Data under study
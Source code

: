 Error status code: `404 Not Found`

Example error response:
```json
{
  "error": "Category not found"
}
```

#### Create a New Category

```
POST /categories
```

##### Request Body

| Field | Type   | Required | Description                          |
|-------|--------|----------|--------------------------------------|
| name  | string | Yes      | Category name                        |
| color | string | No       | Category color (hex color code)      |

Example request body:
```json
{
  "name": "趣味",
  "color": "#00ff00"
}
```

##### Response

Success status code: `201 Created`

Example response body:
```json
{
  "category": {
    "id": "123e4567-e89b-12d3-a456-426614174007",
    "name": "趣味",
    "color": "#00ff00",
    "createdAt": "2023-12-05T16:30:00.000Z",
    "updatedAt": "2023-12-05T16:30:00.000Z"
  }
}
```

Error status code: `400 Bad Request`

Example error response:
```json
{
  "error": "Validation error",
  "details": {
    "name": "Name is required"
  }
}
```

Work item
When a line in the records above contains the word "Example", copy it.

Task result
Example error response:
Example request body:
Example response body:
Example error response:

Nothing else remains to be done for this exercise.